In Guyana, the statistics indicate that women comprise just under half of the total persons living with HIV. Although no recent statistics could be found on how young girls in particular are managing with regards to infection, a 2014 survey showed that only 51% of young women aged 15 to 24 had knowledge about HIV prevention. Additionally, the prevalence of HIV in transgender women remains higher than the prevalence in the general population. Guyana has made significant strides in HIV prevention and treatment over the years – bringing down the overall infection rate, increasing the number of persons on treatment, and decreasing mother to child transmission. But gaps remain. As long as gender inequalities persist, as long as the extreme rates of gender-based violence remain, a reversal of all our gains is possible.

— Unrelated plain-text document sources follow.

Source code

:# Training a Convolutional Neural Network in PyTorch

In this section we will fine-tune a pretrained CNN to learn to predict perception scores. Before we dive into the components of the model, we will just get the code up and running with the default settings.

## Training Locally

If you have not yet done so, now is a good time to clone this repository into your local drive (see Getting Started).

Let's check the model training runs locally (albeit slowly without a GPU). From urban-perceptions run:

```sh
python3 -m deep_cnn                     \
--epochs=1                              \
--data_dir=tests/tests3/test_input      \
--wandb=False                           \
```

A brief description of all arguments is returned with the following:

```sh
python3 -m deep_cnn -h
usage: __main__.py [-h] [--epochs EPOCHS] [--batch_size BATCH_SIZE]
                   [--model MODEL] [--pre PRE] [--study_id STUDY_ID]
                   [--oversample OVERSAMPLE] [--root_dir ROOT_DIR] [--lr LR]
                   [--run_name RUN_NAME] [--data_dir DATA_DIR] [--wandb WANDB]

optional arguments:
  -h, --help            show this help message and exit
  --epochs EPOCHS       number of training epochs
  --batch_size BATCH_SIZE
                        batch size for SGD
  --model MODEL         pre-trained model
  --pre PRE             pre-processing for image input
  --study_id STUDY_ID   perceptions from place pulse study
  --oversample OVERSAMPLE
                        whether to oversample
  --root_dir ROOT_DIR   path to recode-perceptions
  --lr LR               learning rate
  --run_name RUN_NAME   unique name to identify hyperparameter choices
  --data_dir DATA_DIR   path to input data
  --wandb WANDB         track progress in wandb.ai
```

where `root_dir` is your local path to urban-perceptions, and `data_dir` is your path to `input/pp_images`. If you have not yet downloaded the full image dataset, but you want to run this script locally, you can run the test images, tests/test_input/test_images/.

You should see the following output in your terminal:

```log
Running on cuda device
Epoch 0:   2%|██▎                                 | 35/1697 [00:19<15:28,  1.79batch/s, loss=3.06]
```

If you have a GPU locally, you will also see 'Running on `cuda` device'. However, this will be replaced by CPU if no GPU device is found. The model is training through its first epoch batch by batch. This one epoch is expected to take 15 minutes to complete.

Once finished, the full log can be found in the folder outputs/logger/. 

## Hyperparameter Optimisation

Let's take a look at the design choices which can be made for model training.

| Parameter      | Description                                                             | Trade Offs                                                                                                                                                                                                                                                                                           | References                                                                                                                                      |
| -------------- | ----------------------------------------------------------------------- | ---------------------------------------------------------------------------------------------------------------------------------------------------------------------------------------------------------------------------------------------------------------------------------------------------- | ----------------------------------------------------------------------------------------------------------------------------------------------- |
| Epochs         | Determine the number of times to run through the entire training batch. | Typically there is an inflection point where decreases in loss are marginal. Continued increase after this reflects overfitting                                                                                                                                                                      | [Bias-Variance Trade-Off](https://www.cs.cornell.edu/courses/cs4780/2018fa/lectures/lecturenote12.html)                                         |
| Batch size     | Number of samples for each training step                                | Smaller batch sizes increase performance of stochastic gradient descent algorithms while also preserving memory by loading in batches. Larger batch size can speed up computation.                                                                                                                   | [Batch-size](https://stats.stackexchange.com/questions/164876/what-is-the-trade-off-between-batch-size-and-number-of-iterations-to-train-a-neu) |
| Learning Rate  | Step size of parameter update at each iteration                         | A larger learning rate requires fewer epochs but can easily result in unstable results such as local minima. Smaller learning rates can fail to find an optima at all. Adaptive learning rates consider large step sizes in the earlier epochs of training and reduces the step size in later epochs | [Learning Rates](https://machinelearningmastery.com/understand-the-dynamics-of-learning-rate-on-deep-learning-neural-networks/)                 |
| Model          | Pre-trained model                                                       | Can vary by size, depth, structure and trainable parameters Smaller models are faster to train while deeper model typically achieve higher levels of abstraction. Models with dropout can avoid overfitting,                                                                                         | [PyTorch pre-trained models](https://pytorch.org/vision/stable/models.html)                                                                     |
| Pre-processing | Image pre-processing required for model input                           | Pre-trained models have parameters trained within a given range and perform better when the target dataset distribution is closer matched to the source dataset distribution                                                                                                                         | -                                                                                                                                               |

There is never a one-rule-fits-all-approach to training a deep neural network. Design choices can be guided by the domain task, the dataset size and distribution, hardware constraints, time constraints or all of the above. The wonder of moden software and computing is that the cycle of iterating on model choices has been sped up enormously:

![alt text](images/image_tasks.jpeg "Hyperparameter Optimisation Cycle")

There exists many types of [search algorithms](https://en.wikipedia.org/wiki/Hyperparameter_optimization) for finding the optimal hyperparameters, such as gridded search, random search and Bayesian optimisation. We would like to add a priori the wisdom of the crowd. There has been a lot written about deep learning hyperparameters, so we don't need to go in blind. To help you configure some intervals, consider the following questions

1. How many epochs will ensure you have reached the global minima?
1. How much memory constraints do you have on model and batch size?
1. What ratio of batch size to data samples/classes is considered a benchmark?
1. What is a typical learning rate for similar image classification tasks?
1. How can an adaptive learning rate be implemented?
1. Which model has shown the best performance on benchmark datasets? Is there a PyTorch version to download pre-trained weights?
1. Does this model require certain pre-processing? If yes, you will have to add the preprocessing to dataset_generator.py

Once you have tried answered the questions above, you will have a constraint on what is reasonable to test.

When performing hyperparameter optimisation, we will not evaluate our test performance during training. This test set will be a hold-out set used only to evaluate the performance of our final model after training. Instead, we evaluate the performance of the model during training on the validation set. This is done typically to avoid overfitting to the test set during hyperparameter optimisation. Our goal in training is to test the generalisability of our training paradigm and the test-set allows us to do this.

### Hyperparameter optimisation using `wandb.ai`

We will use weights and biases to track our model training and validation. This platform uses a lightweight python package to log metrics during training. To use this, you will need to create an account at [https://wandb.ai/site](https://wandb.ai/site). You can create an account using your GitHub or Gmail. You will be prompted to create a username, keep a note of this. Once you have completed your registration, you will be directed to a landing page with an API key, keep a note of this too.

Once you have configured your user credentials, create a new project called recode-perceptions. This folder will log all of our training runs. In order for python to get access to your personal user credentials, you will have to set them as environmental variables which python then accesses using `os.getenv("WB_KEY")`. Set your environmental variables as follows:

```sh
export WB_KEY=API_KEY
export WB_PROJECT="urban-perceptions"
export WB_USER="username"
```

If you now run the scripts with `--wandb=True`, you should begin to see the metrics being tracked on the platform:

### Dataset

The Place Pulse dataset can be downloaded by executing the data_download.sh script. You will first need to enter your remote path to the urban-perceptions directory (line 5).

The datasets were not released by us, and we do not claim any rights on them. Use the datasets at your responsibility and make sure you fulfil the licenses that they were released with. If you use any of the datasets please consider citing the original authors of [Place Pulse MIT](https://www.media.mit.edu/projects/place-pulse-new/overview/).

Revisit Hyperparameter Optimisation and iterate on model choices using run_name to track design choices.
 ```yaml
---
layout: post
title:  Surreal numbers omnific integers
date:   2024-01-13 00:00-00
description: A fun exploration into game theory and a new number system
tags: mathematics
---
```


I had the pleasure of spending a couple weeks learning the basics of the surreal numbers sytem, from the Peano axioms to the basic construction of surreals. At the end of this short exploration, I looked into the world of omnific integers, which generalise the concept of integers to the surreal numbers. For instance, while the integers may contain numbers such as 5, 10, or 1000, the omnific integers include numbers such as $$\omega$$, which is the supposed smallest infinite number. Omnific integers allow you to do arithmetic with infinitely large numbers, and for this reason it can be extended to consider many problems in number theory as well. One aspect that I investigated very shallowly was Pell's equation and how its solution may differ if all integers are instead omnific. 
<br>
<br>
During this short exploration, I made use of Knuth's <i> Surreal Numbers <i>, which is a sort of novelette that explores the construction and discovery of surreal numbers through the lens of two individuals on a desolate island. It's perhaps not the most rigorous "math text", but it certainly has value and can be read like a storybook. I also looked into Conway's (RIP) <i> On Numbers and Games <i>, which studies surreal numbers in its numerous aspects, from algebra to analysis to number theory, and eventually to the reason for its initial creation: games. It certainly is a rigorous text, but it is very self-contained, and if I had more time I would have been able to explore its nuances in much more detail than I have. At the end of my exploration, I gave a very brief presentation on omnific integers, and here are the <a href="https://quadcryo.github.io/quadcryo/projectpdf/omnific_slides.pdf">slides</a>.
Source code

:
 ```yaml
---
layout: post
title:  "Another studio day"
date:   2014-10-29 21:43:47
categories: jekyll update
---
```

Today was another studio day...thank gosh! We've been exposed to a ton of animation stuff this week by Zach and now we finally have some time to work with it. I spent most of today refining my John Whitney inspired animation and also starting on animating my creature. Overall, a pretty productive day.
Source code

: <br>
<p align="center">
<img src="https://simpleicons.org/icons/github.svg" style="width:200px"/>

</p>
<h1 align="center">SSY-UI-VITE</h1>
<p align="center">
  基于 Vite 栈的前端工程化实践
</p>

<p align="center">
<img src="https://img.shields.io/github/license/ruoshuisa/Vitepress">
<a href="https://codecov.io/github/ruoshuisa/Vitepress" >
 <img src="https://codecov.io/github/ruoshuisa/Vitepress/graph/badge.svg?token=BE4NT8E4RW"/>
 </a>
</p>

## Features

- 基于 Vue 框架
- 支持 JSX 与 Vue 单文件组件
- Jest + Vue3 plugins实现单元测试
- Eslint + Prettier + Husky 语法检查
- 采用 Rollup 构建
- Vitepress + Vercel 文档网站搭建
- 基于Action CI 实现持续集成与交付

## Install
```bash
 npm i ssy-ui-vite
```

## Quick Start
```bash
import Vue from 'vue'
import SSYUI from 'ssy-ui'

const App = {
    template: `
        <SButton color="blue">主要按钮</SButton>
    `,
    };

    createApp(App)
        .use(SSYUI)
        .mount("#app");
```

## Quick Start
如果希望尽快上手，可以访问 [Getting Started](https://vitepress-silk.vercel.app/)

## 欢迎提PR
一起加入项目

The fight against the epidemic cannot be neatly concentrated in the biomedical realm whilst ignoring the insidious eroding effect of social influences like racism, misogyny, gender inequality, homophobia and transphobia. Attending to persons who are most at risk in the HIV epidemic is a sound public health strategy, but in doing so, we cannot afford to leave anyone behind and must at all times have an eye on having progress for every demographic, and with considerations for all intersections of risk. To exclude women from new prevention methods, to assume that they would automatically benefit from developments in treatment, and to ignore their daily realities is to court disaster.